Walau sudah 5 tahun berlalu, Arumi dan kawan-kawan masih tetap saling berkomunikasi namun jarang bertemu seperti saat mereka kuliah. Pertemuan mereka hanya ketika salah satu dari mereka menikah, atau melahirkan. Selebihnya, pertemuan di antara ke enamnya hanya pertemuan yang tidak di sengaja.
Kini kabar duka menyelimuti ke enamnya. Arumi dan teman-temannya datang ke sebuah rumah yang di depannya sudah banyak orang melayat. Bendera kuning sudah terpampang di mana-mana. Ayah Okto meninggal pagi ini, Arumi yang mendapat telfon dari Ayu pun langsung menancapkan gas menuju rumah Okto. Ia melihat sudah banyak orang yang melayat di depan rumah Okto.
Arumi pun memarkirkan mobilnya dan melangkahkan kaki masuk ke dalam rumah untuk bertemu dengan teman-temannya yang sudah lebih dulu sampai. “Rumi!” Ayu memanggil temannya itu untuk bergabung bersama dengan teman-teman yang lain.
“Ya ampun kamu bawa anak-anak?” tanya Arumi saat melihat Ayu menggandeng anak-anaknya.
“Ya gak ada yang bisa jaga, mau gimana lagi! Arga juga bawa putrinya.” ujar Ayu.
“Ya sudah ayo bawa mereka dulu ke atas.” Sahut Arumi mengajak Ayu untuk mengajak anak-anak ke kamar atas rumah Okto.
“Putri tidur tapi!” ujar Ayu menunjuk Anak Arga yang sedang di baringkannya di kursi. Arumi langsung menggendong anak Arga untuk di baringkannya di kamar. Sedangkan Ayu menggandeng kedua anaknya mengikuti Arumi.
Arumi dan Ayu melewati orang-orang yang sedang melayat. Ia juga melihat Vino dan Reno yang sedang berada di sebelah Okto. Ia mengisyaratkan Okto untuk ia izin masuk kamarnya menidurkan anak-anak. Dengan kedipan mata Okto mengisyaratkan Arumi dan mengizinkannya masuk ke kamar.

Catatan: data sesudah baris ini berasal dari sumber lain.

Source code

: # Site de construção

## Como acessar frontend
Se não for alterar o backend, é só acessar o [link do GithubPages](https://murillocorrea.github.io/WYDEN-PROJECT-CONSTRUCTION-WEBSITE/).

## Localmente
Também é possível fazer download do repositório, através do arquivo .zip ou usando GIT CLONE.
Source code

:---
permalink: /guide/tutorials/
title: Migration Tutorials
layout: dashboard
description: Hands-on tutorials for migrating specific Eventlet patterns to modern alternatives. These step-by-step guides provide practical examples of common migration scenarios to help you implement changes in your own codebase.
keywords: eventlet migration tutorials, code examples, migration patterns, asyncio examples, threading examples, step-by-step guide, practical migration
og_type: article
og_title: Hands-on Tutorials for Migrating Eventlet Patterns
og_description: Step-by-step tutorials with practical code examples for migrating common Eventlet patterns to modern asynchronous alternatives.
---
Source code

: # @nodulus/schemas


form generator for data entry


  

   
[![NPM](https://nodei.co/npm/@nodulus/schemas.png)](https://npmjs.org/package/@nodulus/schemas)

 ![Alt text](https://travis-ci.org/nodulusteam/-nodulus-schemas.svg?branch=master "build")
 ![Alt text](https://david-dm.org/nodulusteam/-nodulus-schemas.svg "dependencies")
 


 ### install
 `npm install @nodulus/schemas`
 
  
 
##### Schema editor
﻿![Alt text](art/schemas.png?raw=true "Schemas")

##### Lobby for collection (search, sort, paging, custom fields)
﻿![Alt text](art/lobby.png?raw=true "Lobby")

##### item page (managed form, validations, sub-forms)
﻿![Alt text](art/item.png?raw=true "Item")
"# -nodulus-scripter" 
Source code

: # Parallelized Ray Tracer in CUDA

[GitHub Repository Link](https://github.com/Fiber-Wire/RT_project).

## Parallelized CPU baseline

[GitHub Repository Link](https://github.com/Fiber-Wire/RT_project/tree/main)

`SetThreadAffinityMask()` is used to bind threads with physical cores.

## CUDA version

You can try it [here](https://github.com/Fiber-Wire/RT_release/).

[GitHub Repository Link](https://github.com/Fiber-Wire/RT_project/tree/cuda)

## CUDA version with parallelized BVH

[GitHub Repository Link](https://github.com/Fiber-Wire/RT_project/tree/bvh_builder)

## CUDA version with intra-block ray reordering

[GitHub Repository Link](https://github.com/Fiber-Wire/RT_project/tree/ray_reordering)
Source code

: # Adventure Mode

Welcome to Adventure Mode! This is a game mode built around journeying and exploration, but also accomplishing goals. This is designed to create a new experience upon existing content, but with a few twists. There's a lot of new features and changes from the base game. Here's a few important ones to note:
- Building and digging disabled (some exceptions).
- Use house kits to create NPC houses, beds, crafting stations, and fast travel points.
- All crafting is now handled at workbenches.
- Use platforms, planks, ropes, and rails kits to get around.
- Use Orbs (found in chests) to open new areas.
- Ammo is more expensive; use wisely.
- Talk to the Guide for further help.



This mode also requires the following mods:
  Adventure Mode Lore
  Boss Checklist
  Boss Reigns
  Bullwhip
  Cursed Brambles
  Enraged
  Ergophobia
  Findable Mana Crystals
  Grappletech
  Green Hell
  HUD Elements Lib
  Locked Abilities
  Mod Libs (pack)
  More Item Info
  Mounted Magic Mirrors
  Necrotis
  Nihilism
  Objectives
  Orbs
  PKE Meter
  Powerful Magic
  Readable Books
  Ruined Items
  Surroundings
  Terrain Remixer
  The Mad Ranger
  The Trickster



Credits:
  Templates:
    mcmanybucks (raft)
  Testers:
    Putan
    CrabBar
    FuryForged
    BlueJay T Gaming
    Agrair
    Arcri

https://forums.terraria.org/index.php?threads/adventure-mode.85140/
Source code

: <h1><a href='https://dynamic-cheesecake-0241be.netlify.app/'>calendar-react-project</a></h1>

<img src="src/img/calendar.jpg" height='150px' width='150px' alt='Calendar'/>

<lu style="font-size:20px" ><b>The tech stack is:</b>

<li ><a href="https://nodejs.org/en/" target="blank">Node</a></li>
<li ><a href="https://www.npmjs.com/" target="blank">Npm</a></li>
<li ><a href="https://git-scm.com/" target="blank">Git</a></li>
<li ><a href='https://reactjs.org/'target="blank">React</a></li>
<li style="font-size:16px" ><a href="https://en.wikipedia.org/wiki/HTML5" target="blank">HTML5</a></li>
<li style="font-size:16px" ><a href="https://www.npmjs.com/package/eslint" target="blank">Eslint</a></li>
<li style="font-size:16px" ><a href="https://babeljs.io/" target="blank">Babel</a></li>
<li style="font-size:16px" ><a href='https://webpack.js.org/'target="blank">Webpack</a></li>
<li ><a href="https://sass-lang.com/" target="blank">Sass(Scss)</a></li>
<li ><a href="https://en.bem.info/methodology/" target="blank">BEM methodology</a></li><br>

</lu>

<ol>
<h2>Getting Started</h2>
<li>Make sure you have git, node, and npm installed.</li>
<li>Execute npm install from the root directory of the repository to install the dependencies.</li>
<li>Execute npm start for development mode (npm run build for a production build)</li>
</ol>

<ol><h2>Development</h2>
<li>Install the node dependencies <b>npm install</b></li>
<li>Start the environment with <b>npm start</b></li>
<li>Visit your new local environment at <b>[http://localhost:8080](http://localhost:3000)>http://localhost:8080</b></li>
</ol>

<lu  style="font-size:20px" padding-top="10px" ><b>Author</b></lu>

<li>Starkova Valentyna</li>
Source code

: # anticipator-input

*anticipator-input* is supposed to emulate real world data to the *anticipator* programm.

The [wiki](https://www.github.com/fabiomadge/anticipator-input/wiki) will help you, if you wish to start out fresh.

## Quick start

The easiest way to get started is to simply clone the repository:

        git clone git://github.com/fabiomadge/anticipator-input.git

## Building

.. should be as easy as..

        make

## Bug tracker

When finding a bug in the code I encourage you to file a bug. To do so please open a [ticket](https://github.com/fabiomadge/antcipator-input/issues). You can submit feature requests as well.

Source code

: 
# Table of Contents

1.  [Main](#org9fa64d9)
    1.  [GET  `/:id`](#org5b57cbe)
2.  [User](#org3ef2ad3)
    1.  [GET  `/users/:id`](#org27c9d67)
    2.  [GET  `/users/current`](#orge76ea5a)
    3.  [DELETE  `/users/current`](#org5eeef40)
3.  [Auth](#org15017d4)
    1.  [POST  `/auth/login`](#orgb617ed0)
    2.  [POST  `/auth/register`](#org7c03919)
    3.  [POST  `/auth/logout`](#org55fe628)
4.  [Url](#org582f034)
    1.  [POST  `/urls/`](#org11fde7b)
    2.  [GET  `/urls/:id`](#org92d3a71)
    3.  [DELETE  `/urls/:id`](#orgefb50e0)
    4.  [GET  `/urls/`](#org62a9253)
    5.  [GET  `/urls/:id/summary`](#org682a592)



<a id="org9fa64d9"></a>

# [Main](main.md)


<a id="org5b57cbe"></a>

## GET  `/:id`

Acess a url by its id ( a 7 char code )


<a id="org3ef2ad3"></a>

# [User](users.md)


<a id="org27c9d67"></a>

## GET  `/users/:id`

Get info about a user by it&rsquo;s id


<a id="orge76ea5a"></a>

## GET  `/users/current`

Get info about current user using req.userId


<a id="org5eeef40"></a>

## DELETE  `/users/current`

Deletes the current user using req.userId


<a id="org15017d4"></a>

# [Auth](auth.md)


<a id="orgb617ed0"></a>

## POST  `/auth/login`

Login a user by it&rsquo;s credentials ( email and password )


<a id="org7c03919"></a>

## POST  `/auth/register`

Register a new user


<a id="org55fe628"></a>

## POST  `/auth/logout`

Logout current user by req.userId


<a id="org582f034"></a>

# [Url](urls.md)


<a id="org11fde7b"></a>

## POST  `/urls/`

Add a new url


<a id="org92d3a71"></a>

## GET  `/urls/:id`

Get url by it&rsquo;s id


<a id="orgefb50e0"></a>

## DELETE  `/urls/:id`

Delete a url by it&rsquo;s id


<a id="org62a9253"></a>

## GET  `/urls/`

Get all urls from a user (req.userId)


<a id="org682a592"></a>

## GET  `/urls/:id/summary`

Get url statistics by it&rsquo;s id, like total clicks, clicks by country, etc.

Sejak mereka kuliah, Arumi biasa main ke rumah teman-temannya. Hingga mereka sudah biasa keluar-masuk rumah masing-masing. Bukan tidak sopan ia melangkahkan kakinya menuju kamar teman-temannya dengan biasa. Tapi karena ke enamnya saling memahami jika ada hal yang seperti ini sudah otomatis mereka akan bergerak dengan sendirinya. Vino dan Ayu pun ikut berduka dan menemani Okto sebagai teman baiknya. Walau berbeda agama, keduanya tetep ada tenggang rasa pada sesama.
“Arga kemana?” tanya Arumi pada Ayu.
“Tadi kita bertemu di rumah sakit untuk jemput papahnya Okto. Arga bawa Putri karena baru di jemput dari sekolah. Pas kita semua mau kesini, ada pasien gawat darurat yang membutuhkan Arga. Jadilah Putri ikut aku dan Vino kesini.” Cerita Ayu pada Arumi.
“Ya sudah kalau gitu, tidurkan dulu saja anak-anakmu disini ya. Aku bantu kebawah dulu!”. Arumi mengintrupsikan Ayu untuk menidurkan anak-anaknya dan menyelimuti Putri, anak Arga. Ia lalu melangkah keluar dari kamar Arga menuju ke bawah untuk membantu Okto menyapa para pelayat yang datang.
“Makamnya sudah di urus?” tanya Arumi berbisik dengan Vino.
“Lagi di urus sama sekretarisnya bokapnya Okto!” jawab Vino juga berbisik.
“Ya sudah kalau gitu, aku ke depan dulu bantu keluarin minum.” Pamit Arumi pada Vino dan langsung menuju dapur untuk minta tolong pelayan mengeluarkan air kemasan ke luar agar para pelayat yang datang dapat minum.
Usai di mandikan, Ayah Okto di kafankan dan bersiap untuk di makamkan. Saat tiba ingin di makamkan, Arga datang ke rumah duka. Arumi yang melihat Arga baru datang pun langsung menghampirinya.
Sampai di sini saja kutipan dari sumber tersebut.